Hungary's Orban 'agrees' with fans booing kneeling Irish footballers

Hungary's Orban 'agrees' with fans booing kneeling Irish footballers

FILE PHOTO: Hungarian PM Orban attends a business conference in Budapest
Hungarian Prime Minister Viktor Orban addresses a business conference in Budapest on Jun 9, 2021. (File photo: Reuters/Bernadett Szabo)

BUDAPEST: Hungarian Prime Minister Viktor Orban on Thursday (Jun 10) defended his country's football fans who booed the Ireland team as they took a knee before a Euro 2020 warm-up game in Budapest.

Before the game on Tuesday, sections of the crowd at the Szusza Ferenc Stadium in the Hungarian capital booed the Irish players for kneeling to highlight the issue of racial injustice.

"If you are a guest in a country, then understand its culture, and don't provoke the locals, don't provoke the host if you visit as a guest," Orban told a press conference in Budapest.

The fiercely anti-immigration leader said that he "agreed" with the Hungarian fans who booed, and that kneeling in protest "has no place on a sports field".

"We can't interpret this gesture in any other way, looking at it from our cultural point of view it's an incomprehensible thing, a provocation," he said.

"The fans reacted as fans generally do if they are provoked, they don't always choose the most elegant way to do it, but you have to understand the cause."

Premier League players in England have been going down on one knee before kick-off since George Floyd, who was black, was killed by a white police officer in the United States last year.

READ: Hungary held to 0-0 draw by Ireland in Euro 2020 warm-up

READ: Fans booing players taking a knee shows racism still a problem, says Henderson

Orban, 58, said that "the interpretation of the gesture depends on each culture".

"If we look at who found it out, or how it emerged, we see that it started in slave-owning countries ... which Hungary never was," he said.

"It doesn't help to bring that heavy moral historical burden onto a football pitch, it doesn't liberate them from it ... this is not a solution."

After Tuesday's game - which ended in a 0-0 draw - Ireland coach Stephen Kenny called the booing "incomprehensible".

"It must be damaging for Hungary with the Euros in Hungary. It's disappointing and it doesn't reflect well on Hungary and the Hungarian support," he told reporters.

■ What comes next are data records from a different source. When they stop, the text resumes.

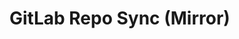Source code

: <!-- generated by markdown-notes-tree -->

# GitLab Repo Sync (Mirror)

<!-- optional markdown-notes-tree directory description starts here -->

<!-- optional markdown-notes-tree directory description ends here -->
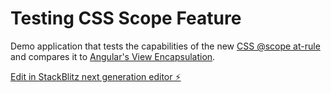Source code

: # Testing CSS Scope Feature

Demo application that tests the capabilities of the new [CSS @scope at-rule](https://developer.mozilla.org/en-US/docs/Web/CSS/@scope) and compares it to [Angular's View Encapsulation](https://angular.io/guide/view-encapsulation).

[Edit in StackBlitz next generation editor ⚡️](https://stackblitz.com/~/github.com/alexlehner86/test-css-scope)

"We weren't expecting that ... It is for a good cause and we want to stop racism," said Ireland striker Adam Idah.

At the delayed Euro 2020 tournament which begins on Friday, Hungary play titleholders Portugal on Jun 15 and world champions France on Jun 19 at the Puskas Arena in Budapest, before facing Germany in Munich on Jun 23.

Packed stands are expected at the Puskas Arena, the only one of the 11 Euro 2020 stadiums not to limit fan numbers.